• [What to work on]:
Look through the entries below and extract exactly the lines from the one containing "## 3.3.3 - September 20, 2019" through the one containing "0:05 Pojmový oblak.", ends included.
[Opening Data for the task section]
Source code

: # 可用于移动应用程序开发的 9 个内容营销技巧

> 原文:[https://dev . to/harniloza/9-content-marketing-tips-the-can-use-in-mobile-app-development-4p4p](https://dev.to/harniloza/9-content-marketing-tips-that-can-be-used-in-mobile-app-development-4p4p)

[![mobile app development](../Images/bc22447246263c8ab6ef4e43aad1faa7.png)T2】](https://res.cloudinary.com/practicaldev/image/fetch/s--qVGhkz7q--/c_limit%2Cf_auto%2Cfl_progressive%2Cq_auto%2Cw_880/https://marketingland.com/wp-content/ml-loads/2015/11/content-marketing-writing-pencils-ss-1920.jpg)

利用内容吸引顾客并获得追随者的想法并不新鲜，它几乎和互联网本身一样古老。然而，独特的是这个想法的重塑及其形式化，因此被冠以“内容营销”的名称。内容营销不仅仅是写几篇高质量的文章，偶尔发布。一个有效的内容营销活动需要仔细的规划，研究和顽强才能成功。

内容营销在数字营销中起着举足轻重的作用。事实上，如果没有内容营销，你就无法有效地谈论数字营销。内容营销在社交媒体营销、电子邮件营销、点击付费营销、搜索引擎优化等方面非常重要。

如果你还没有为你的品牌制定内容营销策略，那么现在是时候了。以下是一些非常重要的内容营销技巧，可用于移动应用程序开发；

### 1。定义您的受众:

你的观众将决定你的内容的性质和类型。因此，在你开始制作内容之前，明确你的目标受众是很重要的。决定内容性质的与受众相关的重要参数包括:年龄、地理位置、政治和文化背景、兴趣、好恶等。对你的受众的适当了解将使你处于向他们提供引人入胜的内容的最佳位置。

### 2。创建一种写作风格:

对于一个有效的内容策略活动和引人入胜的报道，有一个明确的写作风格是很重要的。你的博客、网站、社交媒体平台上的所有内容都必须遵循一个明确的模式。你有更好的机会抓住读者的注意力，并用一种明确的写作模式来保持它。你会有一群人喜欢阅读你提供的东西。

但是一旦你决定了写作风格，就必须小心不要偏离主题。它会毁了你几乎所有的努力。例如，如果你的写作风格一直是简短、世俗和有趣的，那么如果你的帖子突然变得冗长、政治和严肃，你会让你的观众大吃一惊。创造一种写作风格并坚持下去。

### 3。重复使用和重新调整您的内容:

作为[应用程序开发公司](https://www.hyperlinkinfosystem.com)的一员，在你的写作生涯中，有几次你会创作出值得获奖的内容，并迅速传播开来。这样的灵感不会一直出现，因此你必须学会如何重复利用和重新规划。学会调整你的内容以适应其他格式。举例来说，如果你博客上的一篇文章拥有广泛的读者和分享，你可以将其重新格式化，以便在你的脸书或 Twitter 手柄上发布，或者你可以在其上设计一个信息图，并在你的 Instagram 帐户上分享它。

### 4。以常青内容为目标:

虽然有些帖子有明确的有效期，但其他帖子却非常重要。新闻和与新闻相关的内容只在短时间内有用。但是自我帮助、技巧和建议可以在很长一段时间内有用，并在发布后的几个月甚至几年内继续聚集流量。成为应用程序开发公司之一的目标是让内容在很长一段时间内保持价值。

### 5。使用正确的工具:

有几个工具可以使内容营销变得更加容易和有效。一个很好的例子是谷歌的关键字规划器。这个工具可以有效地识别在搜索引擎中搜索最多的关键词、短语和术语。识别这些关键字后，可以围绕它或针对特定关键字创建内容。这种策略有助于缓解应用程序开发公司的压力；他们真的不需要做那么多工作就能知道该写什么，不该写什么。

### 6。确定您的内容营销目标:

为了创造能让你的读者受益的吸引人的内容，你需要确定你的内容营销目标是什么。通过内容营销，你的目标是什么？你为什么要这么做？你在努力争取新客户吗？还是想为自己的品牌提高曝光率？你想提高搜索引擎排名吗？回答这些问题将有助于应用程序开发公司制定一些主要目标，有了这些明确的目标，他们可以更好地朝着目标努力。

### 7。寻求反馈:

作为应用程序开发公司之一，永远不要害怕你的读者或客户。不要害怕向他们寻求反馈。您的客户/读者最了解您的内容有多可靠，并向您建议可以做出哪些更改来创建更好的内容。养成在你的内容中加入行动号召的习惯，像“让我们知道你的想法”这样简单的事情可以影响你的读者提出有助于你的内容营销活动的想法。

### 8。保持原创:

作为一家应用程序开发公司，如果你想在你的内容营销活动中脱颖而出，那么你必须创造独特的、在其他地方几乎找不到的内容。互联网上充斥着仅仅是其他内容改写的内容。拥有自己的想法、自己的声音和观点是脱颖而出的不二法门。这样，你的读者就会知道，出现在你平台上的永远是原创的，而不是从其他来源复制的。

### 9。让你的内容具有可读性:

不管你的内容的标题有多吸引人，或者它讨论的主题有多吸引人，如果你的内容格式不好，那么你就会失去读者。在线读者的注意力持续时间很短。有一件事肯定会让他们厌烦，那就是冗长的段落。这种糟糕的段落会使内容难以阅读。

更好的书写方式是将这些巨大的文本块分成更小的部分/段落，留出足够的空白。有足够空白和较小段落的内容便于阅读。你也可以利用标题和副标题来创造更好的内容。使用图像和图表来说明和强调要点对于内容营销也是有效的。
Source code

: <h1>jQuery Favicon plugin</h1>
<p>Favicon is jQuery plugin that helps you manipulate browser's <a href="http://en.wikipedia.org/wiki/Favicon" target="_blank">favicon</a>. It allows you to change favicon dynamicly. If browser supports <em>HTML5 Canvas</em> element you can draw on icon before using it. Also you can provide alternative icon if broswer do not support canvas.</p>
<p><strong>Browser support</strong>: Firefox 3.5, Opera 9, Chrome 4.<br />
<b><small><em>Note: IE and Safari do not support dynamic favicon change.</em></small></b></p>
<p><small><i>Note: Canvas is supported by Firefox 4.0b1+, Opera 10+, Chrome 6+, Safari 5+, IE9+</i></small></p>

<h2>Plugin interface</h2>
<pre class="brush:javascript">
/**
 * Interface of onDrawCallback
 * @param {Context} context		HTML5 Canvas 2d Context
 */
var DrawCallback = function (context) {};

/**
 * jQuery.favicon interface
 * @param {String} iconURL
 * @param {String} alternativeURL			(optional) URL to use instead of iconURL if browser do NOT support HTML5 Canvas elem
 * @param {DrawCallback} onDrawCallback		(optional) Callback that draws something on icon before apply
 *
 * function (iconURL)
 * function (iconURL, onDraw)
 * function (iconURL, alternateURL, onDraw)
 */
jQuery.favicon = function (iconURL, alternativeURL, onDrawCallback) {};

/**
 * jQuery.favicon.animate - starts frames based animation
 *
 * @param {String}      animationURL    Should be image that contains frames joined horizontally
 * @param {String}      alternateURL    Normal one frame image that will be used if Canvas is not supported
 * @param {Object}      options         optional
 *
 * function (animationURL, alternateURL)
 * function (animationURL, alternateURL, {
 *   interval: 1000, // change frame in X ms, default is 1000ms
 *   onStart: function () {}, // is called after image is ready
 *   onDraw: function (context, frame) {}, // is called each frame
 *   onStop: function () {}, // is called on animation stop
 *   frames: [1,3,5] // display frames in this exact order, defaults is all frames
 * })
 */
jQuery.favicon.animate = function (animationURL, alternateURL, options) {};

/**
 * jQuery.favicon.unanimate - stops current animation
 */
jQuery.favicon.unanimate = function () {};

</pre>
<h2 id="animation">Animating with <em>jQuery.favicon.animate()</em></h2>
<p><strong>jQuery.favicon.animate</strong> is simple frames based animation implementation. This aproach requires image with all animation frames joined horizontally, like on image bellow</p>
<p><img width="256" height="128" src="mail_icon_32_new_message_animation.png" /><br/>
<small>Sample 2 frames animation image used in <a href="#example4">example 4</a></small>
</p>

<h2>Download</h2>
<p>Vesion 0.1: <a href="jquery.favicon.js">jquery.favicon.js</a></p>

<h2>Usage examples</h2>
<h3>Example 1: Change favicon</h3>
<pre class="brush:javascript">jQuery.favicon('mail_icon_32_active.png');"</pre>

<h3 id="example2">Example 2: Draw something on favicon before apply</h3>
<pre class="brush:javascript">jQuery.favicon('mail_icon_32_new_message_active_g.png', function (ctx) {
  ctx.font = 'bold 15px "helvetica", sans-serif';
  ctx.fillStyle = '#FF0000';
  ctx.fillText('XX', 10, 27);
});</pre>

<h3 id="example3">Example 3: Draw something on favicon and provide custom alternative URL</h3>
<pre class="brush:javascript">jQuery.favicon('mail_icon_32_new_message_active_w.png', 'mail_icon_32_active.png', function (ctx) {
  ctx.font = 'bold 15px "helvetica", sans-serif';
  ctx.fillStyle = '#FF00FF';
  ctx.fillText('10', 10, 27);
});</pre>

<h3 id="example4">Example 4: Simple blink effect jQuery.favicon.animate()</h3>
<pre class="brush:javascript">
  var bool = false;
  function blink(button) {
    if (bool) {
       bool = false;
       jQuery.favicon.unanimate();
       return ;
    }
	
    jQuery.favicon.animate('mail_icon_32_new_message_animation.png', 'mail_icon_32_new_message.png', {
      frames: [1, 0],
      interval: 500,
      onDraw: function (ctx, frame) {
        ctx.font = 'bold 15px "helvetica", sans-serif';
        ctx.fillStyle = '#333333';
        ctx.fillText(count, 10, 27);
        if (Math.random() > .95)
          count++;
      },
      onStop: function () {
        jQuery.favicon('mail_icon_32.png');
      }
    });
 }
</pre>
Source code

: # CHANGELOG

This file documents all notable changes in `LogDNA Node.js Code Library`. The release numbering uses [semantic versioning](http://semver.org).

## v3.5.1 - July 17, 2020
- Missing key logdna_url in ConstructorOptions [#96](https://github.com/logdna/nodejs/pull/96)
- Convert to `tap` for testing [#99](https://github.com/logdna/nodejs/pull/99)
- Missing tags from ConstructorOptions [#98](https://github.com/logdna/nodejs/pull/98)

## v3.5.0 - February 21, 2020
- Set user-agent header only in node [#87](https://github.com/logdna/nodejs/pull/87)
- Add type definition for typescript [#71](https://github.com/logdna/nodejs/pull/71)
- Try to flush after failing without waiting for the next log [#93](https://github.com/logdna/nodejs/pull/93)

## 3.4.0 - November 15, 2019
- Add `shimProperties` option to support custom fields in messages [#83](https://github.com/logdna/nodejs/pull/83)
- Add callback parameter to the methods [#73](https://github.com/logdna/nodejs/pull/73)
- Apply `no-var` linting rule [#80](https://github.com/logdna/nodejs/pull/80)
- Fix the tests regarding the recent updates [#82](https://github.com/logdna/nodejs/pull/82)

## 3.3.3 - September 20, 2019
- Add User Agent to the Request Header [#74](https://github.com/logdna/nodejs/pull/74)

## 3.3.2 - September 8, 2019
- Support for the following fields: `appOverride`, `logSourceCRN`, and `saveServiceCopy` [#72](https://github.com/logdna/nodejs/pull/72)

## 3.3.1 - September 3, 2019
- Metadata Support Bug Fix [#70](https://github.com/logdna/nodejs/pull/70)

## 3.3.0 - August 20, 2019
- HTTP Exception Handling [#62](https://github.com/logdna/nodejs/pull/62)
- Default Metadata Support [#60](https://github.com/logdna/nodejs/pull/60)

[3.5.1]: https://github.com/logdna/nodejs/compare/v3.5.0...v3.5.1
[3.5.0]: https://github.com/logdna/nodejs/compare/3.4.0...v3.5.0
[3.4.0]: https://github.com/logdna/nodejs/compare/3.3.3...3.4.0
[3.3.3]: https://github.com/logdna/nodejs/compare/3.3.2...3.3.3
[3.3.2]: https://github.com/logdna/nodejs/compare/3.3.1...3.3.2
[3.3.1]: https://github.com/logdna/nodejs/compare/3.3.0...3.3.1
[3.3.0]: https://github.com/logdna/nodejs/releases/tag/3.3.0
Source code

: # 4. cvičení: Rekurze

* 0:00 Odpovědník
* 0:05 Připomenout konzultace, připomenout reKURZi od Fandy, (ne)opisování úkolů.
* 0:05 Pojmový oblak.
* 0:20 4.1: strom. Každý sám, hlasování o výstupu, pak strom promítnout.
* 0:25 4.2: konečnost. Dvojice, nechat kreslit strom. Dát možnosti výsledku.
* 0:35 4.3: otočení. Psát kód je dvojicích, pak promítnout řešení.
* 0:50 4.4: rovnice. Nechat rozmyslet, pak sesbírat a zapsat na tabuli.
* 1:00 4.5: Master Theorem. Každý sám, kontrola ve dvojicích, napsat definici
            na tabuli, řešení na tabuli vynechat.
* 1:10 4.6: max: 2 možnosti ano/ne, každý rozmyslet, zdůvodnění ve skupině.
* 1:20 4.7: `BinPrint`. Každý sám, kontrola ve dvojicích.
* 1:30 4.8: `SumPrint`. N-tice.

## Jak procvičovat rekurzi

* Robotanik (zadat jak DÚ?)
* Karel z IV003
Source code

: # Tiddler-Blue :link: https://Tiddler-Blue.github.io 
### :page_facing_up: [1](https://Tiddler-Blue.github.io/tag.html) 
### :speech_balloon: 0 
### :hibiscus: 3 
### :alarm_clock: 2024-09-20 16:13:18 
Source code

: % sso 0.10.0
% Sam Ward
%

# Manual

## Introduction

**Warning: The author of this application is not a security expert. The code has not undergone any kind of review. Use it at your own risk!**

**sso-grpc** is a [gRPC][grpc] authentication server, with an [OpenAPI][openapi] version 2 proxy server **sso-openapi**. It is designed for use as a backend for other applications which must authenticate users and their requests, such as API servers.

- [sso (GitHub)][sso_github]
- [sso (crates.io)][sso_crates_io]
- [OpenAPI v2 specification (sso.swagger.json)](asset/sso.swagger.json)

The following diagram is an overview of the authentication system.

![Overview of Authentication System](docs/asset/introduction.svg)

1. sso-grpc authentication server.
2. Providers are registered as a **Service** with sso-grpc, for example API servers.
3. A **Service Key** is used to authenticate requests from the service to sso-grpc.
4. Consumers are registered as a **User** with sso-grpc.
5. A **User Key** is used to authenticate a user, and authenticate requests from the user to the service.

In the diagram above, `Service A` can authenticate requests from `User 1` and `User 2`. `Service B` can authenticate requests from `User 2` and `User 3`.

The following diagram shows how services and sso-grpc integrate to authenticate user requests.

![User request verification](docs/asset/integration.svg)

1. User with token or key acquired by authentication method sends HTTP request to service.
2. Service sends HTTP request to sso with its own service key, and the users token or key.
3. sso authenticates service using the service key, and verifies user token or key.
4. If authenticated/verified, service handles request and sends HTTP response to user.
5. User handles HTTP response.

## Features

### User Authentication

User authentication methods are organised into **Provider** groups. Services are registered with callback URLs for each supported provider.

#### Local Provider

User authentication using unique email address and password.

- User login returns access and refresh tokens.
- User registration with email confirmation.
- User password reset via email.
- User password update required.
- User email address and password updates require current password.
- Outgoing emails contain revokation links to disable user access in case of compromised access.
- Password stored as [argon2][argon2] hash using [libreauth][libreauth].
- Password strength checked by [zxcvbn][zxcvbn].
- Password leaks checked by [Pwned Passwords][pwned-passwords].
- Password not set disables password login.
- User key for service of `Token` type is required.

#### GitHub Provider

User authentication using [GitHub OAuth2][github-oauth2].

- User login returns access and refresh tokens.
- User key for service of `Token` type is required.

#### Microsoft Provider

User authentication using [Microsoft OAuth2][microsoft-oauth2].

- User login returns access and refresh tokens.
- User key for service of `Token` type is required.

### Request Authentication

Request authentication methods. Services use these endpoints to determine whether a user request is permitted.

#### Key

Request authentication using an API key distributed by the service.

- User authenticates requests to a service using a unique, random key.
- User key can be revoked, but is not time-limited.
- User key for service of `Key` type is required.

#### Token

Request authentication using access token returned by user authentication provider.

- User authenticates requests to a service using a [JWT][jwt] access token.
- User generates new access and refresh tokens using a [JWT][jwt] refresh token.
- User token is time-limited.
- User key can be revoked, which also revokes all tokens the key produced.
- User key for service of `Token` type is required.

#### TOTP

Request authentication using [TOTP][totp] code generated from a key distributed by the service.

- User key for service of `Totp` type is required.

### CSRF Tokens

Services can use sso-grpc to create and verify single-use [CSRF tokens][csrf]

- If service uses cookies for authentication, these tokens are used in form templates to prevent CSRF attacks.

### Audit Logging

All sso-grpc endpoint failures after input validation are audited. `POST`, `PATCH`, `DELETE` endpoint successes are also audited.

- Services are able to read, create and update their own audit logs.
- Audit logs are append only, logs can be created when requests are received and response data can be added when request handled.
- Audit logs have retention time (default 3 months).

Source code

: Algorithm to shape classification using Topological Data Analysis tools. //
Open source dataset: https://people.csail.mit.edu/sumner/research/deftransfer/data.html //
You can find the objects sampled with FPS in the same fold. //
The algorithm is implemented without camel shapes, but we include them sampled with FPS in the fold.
[Closing Data for the task section]
• [Output for this task]:
## 3.3.3 - September 20, 2019
- Add User Agent to the Request Header [#74](https://github.com/logdna/nodejs/pull/74)

## 3.3.2 - September 8, 2019
- Support for the following fields: `appOverride`, `logSourceCRN`, and `saveServiceCopy` [#72](https://github.com/logdna/nodejs/pull/72)

## 3.3.1 - September 3, 2019
- Metadata Support Bug Fix [#70](https://github.com/logdna/nodejs/pull/70)

## 3.3.0 - August 20, 2019
- HTTP Exception Handling [#62](https://github.com/logdna/nodejs/pull/62)
- Default Metadata Support [#60](https://github.com/logdna/nodejs/pull/60)

[3.5.1]: https://github.com/logdna/nodejs/compare/v3.5.0...v3.5.1
[3.5.0]: https://github.com/logdna/nodejs/compare/3.4.0...v3.5.0
[3.4.0]: https://github.com/logdna/nodejs/compare/3.3.3...3.4.0
[3.3.3]: https://github.com/logdna/nodejs/compare/3.3.2...3.3.3
[3.3.2]: https://github.com/logdna/nodejs/compare/3.3.1...3.3.2
[3.3.1]: https://github.com/logdna/nodejs/compare/3.3.0...3.3.1
[3.3.0]: https://github.com/logdna/nodejs/releases/tag/3.3.0
Source code

: # 4. cvičení: Rekurze

* 0:00 Odpovědník
* 0:05 Připomenout konzultace, připomenout reKURZi od Fandy, (ne)opisování úkolů.
* 0:05 Pojmový oblak.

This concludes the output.